As centrais sindicais têm chamado atenção justamente para isso. A defesa construída coletivamente aponta para outro caminho: reconhecimento do trabalho como relação laboral real, garantia de remuneração mínima robusta, limites de jornada, proteção à saúde e segurança, previdência digna, transparência sobre algoritmos e fortalecimento da negociação coletiva. A reivindicação central não é apenas “regular” por regular, mas assegurar que a legislação proteja quem trabalha, em vez de apenas organizar juridicamente a lógica das plataformas.

Por isso, o PL dos Apps deve ser lido como uma lente mais ampla sobre o momento atual do mundo do trabalho. Ele mostra como discursos de “modernização” podem servir para legitimar a retirada de direitos historicamente conquistados. Também revela que a precarização não atinge apenas entregadores e motoristas, mas dialoga com processos mais amplos de terceirização, trabalho remoto, intermitência, teleatendimento e outras formas de flexibilização que já atravessam várias categorias.

Para a direção sindical, esse debate traz uma tarefa importante: desenvolver uma leitura crítica dos projetos em disputa. Mais do que acompanhar a tramitação de uma proposta, trata-se de perguntar quem está sendo protegido por determinada lei, quais interesses estão sendo fortalecidos e que impactos isso pode gerar para o conjunto da classe trabalhadora.
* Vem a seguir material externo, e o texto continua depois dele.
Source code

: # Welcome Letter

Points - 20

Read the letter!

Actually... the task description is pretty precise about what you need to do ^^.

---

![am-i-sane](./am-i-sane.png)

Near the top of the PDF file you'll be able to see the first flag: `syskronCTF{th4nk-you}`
O caso dos aplicativos mostra que a legislação do trabalho não está sendo transformada apenas para responder a “novas tecnologias”, mas também para redefinir o patamar de direitos no país.

Nesse sentido, o PL dos Apps se torna um tema estratégico de formação sindical. Ele ajuda a demonstrar que a disputa em torno do trabalho digital é, ao mesmo tempo, uma disputa sobre o presente e o futuro das relações de trabalho. Se a uberização for aceita como modelo geral, a tendência é que outras formas de contratação passem a seguir a mesma lógica: remuneração variável, ausência de proteção robusta, individualização dos riscos e enfraquecimento da negociação coletiva.

A experiência atual mostra que esse não é um debate distante. Ao contrário, ele diz respeito à capacidade do movimento sindical de formular respostas diante da precarização e de construir, com unidade, uma agenda que combine regulação, proteção social e organização coletiva. Em vez de aceitar a ideia de que inovação tecnológica exige menos direitos, o desafio colocado é pensar como novas formas de trabalho podem ser reguladas com centralidade na dignidade de quem trabalha.

Mais do que acompanhar um projeto de lei, o movimento sindical é chamado a reafirmar um princípio: toda transformação no mundo do trabalho precisa ampliar proteção, e não reduzir direitos. É por isso que o PL dos Apps interessa a todas as categorias. Ele mostra, com nitidez, como se constrói a disputa entre dois projetos: um que normaliza a precarização e outro que insiste em reconhecer o trabalho como fonte de dignidade, proteção e organização coletiva.